**TASK INSTRUCTIONS**: Go through the records below and return each line that has "ReadOnly" in it.

Source texts of formatted documents

※ ※ ※

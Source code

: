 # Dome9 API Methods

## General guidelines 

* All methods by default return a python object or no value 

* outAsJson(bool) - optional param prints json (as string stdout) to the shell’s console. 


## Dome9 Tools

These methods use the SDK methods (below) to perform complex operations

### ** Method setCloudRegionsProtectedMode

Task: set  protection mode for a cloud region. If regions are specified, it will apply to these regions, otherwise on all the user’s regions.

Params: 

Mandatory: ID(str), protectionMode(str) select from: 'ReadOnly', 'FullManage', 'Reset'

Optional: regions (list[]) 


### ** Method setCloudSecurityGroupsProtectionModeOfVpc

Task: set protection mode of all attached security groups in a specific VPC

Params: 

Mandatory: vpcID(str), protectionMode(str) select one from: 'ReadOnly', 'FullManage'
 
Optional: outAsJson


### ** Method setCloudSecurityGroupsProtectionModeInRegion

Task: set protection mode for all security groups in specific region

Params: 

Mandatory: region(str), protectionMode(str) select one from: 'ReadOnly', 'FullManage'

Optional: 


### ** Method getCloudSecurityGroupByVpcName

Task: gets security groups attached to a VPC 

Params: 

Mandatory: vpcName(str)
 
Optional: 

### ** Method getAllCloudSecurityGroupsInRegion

※ ※ ※

**TASK ANSWER**:
Mandatory: ID(str), protectionMode(str) select from: 'ReadOnly', 'FullManage', 'Reset'
Mandatory: vpcID(str), protectionMode(str) select one from: 'ReadOnly', 'FullManage'
Mandatory: region(str), protectionMode(str) select one from: 'ReadOnly', 'FullManage'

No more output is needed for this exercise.